BEGIN

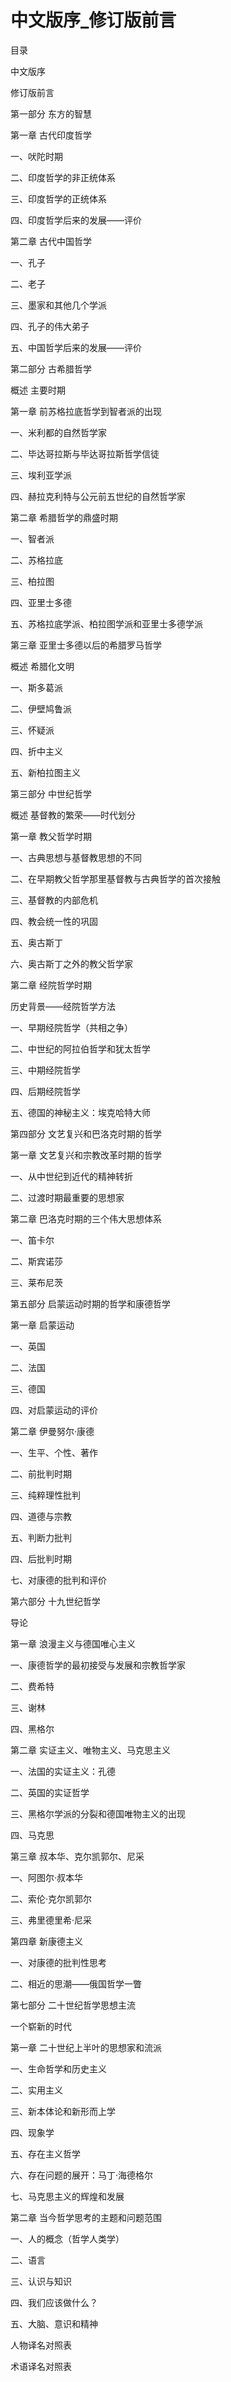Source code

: # 中文版序_修订版前言

目录

中文版序

修订版前言

第一部分 东方的智慧

第一章 古代印度哲学

一、吠陀时期

二、印度哲学的非正统体系

三、印度哲学的正统体系

四、印度哲学后来的发展——评价

第二章 古代中国哲学

一、孔子

二、老子

三、墨家和其他几个学派

四、孔子的伟大弟子

五、中国哲学后来的发展——评价

第二部分 古希腊哲学

概述 主要时期

第一章 前苏格拉底哲学到智者派的出现

一、米利都的自然哲学家

二、毕达哥拉斯与毕达哥拉斯哲学信徒

三、埃利亚学派

四、赫拉克利特与公元前五世纪的自然哲学家

第二章 希腊哲学的鼎盛时期

一、智者派

二、苏格拉底

三、柏拉图

四、亚里士多德

五、苏格拉底学派、柏拉图学派和亚里士多德学派

第三章 亚里士多德以后的希腊罗马哲学

概述 希腊化文明

一、斯多葛派

二、伊壁鸠鲁派

三、怀疑派

四、折中主义

五、新柏拉图主义

第三部分 中世纪哲学

概述 基督教的繁荣——时代划分

第一章 教父哲学时期

一、古典思想与基督教思想的不同

二、在早期教父哲学那里基督教与古典哲学的首次接触

三、基督教的内部危机

四、教会统一性的巩固

五、奥古斯丁

六、奥古斯丁之外的教父哲学家

第二章 经院哲学时期

历史背景——经院哲学方法

一、早期经院哲学（共相之争）

二、中世纪的阿拉伯哲学和犹太哲学

三、中期经院哲学

四、后期经院哲学

五、德国的神秘主义：埃克哈特大师

第四部分 文艺复兴和巴洛克时期的哲学

第一章 文艺复兴和宗教改革时期的哲学

一、从中世纪到近代的精神转折

二、过渡时期最重要的思想家

第二章 巴洛克时期的三个伟大思想体系

一、笛卡尔

二、斯宾诺莎

三、莱布尼茨

第五部分 启蒙运动时期的哲学和康德哲学

第一章 启蒙运动

一、英国

二、法国

三、德国

四、对启蒙运动的评价

第二章 伊曼努尔·康德

一、生平、个性、著作

二、前批判时期

三、纯粹理性批判

四、道德与宗教

五、判断力批判

四、后批判时期

七、对康德的批判和评价

第六部分 十九世纪哲学

导论

第一章 浪漫主义与德国唯心主义

一、康德哲学的最初接受与发展和宗教哲学家

二、费希特

三、谢林

四、黑格尔

第二章 实证主义、唯物主义、马克思主义

一、法国的实证主义：孔德

二、英国的实证哲学

三、黑格尔学派的分裂和德国唯物主义的出现

四、马克思

第三章 叔本华、克尔凯郭尔、尼采

一、阿图尔·叔本华

二、索伦·克尔凯郭尔

三、弗里德里希·尼采

第四章 新康德主义

一、对康德的批判性思考

二、相近的思潮——俄国哲学一瞥

第七部分 二十世纪哲学思想主流

一个崭新的时代

第一章 二十世纪上半叶的思想家和流派

一、生命哲学和历史主义

二、实用主义

三、新本体论和新形而上学

四、现象学

五、存在主义哲学

六、存在问题的展开：马丁·海德格尔

七、马克思主义的辉煌和发展

第二章 当今哲学思考的主题和问题范围

一、人的概念（哲学人类学）

二、语言

三、认识与知识

四、我们应该做什么？

五、大脑、意识和精神

人物译名对照表

术语译名对照表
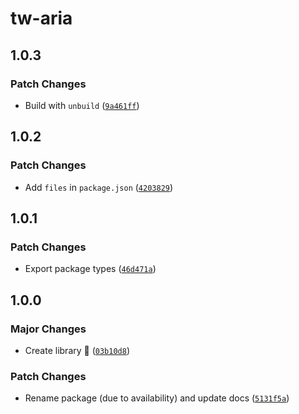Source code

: # tw-aria

## 1.0.3

### Patch Changes

- Build with `unbuild` ([`9a461ff`](https://github.com/mikededo/tw-aria/commit/9a461fff6cc5dbe14d4ef4240918ced5449b3433))

## 1.0.2

### Patch Changes

- Add `files` in `package.json` ([`4203829`](https://github.com/mikededo/tw-aria/commit/4203829938bdb6eca77b8445a95802a118e2add9))

## 1.0.1

### Patch Changes

- Export package types ([`46d471a`](https://github.com/mikededo/tailwindcss-aria/commit/46d471a3e969d90ee35a37ca66a2fab9a17765c9))

## 1.0.0

### Major Changes

- Create library 🎉 ([`03b10d8`](https://github.com/mikededo/tailwindcss-aria/commit/03b10d8039f46163cceb00cbdf641ce0cd299d7e))

### Patch Changes

- Rename package (due to availability) and update docs ([`5131f5a`](https://github.com/mikededo/tailwindcss-aria/commit/5131f5a3433da29653732421dd68d495cd804c0b))
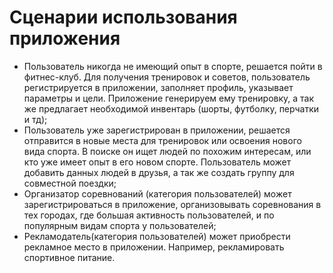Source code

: # Сценарии использования приложения
- Пользователь никогда не имеющий опыт в спорте, решается пойти в фитнес-клуб. Для получения тренировок и советов, пользователь регистрируется в приложении, заполняет профиль, указывает параметры и цели. Приложение генерируем ему тренировку, а так же предлагает необходимой инвентарь (шорты, футболку, перчатки и тд);
- Пользователь уже зарегистрирован в приложении, решается отправится в новые места для тренировок или освоения нового вида спорта. В поиске он ищет людей по похожим интересам, или кто уже имеет опыт в его новом спорте. Пользователь может добавить данных людей в друзья, а так же создать группу для совместной поездки;
- Организатор соревнований (категория пользователей) может зарегистрироваться в приложение, организовывать соревнования в тех городах, где большая активность пользователей, и по популярным видам спорта у пользователей;
- Рекламодатель(категория пользователей) может приобрести рекламное место в приложении. Например, рекламировать спортивное питание.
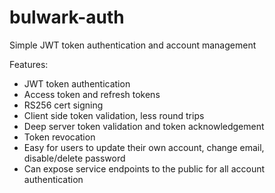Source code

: # bulwark-auth
Simple JWT token authentication and account management

Features:
- JWT token authentication
- Access token and refresh tokens
- RS256 cert signing
- Client side token validation, less round trips
- Deep server token validation and token acknowledgement
- Token revocation
- Easy for users to update their own account, change email, disable/delete password
- Can expose service endpoints to the public for all account authentication
 


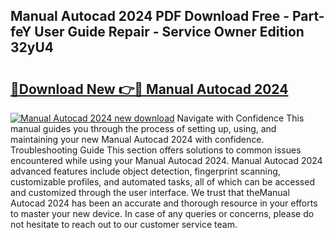 ## Manual Autocad 2024 PDF Download Free - Part-feY User Guide Repair - Service Owner Edition 32yU4

# <h2><a href="http://bc16149.oget.top/?id=Manual+Autocad+2024">🔗Download New 👉🔴 Manual Autocad 2024</a></h2>

[![Manual Autocad 2024 new download](https://i.imgur.com/5g1atiW.png)](http://bc16149.oget.top/?id=Manual+Autocad+2024)
Navigate with Confidence This manual guides you through the process of setting up, using, and maintaining your new Manual Autocad 2024 with confidence. Troubleshooting Guide This section offers solutions to common issues encountered while using your Manual Autocad 2024. Manual Autocad 2024 advanced features include object detection, fingerprint scanning, customizable profiles, and automated tasks, all of which can be accessed and customized through the user interface. We trust that theManual Autocad 2024 has been an accurate and thorough resource in your efforts to master your new device. In case of any queries or concerns, please do not hesitate to reach out to our customer service team.
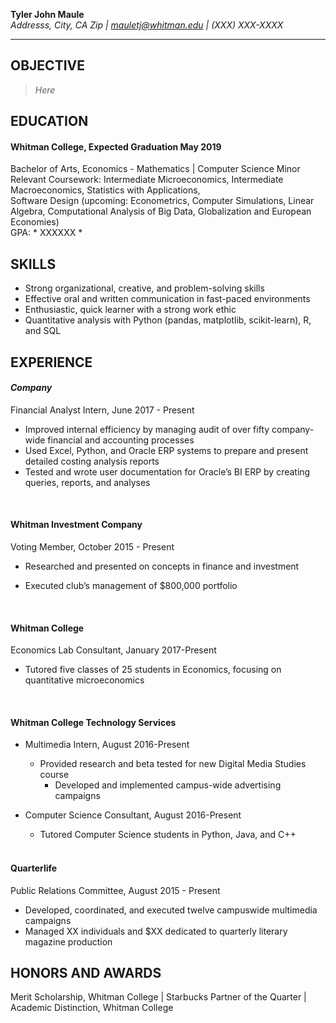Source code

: **Tyler John Maule**  
*Addresss, City, CA Zip | mauletj@whitman.edu | (XXX) XXX-XXXX*  

---

## **OBJECTIVE**  
> *Here*  

## **EDUCATION**  
#### Whitman College, Expected Graduation May 2019  
Bachelor of Arts, Economics - Mathematics | Computer Science Minor  
Relevant Coursework: Intermediate Microeconomics, Intermediate Macroeconomics, Statistics with Applications,  
Software Design (upcoming: Econometrics, Computer Simulations, Linear Algebra, Computational Analysis of Big Data, Globalization and European Economies)  
GPA: * XXXXXX *  
 
## **SKILLS**
-  Strong organizational, creative, and problem-solving skills  
-  Effective oral and written communication in fast-paced environments  
-  Enthusiastic, quick learner with a strong work ethic  
-  Quantitative analysis with Python (pandas, matplotlib, scikit-learn), R, and SQL  
  
  
## **EXPERIENCE**  
#### *Company*
Financial Analyst Intern, June 2017 - Present
-  Improved internal efficiency by managing audit of over fifty company-wide financial and accounting processes
-  Used Excel, Python, and Oracle ERP systems to prepare and present detailed costing analysis reports
-  Tested and wrote user documentation for Oracle’s BI ERP by creating queries, reports, and analyses
  
  <br>
  
#### Whitman Investment Company
Voting Member, October 2015 - Present
- Researched and presented on concepts in finance and investment
- Executed club’s management of $800,000 portfolio
  
    <br>
  
#### Whitman College
Economics Lab Consultant, January 2017-Present
-  Tutored five classes of 25 students in Economics, focusing on quantitative microeconomics 
<br>
    
#### Whitman College Technology Services
- Multimedia Intern, August 2016-Present
    - Provided research and beta tested for new Digital Media Studies course  
 	  - Developed and implemented campus-wide advertising campaigns  
- Computer Science Consultant, August 2016-Present
    - Tutored Computer Science students in Python, Java, and C++  
  
    <br>
  
#### Quarterlife
Public Relations Committee, August 2015 - Present
-  Developed, coordinated, and executed twelve campuswide multimedia campaigns 
-  Managed XX individuals and $XX dedicated to quarterly literary magazine production
  
  
## **HONORS AND AWARDS**  
Merit Scholarship, Whitman College | Starbucks Partner of the Quarter | Academic Distinction, Whitman College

END

Output exactly the lines above, beginning at the one with "- Build with" and stopping after the one with "- Пользователь никогда". Pictures are to be omitted.

- Build with `unbuild` ([`9a461ff`](https://github.com/mikededo/tw-aria/commit/9a461fff6cc5dbe14d4ef4240918ced5449b3433))

## 1.0.2

### Patch Changes

- Add `files` in `package.json` ([`4203829`](https://github.com/mikededo/tw-aria/commit/4203829938bdb6eca77b8445a95802a118e2add9))

## 1.0.1

### Patch Changes

- Export package types ([`46d471a`](https://github.com/mikededo/tailwindcss-aria/commit/46d471a3e969d90ee35a37ca66a2fab9a17765c9))

## 1.0.0

### Major Changes

- Create library 🎉 ([`03b10d8`](https://github.com/mikededo/tailwindcss-aria/commit/03b10d8039f46163cceb00cbdf641ce0cd299d7e))

### Patch Changes

- Rename package (due to availability) and update docs ([`5131f5a`](https://github.com/mikededo/tailwindcss-aria/commit/5131f5a3433da29653732421dd68d495cd804c0b))
Source code

: # Сценарии использования приложения
- Пользователь никогда не имеющий опыт в спорте, решается пойти в фитнес-клуб. Для получения тренировок и советов, пользователь регистрируется в приложении, заполняет профиль, указывает параметры и цели. Приложение генерируем ему тренировку, а так же предлагает необходимой инвентарь (шорты, футболку, перчатки и тд);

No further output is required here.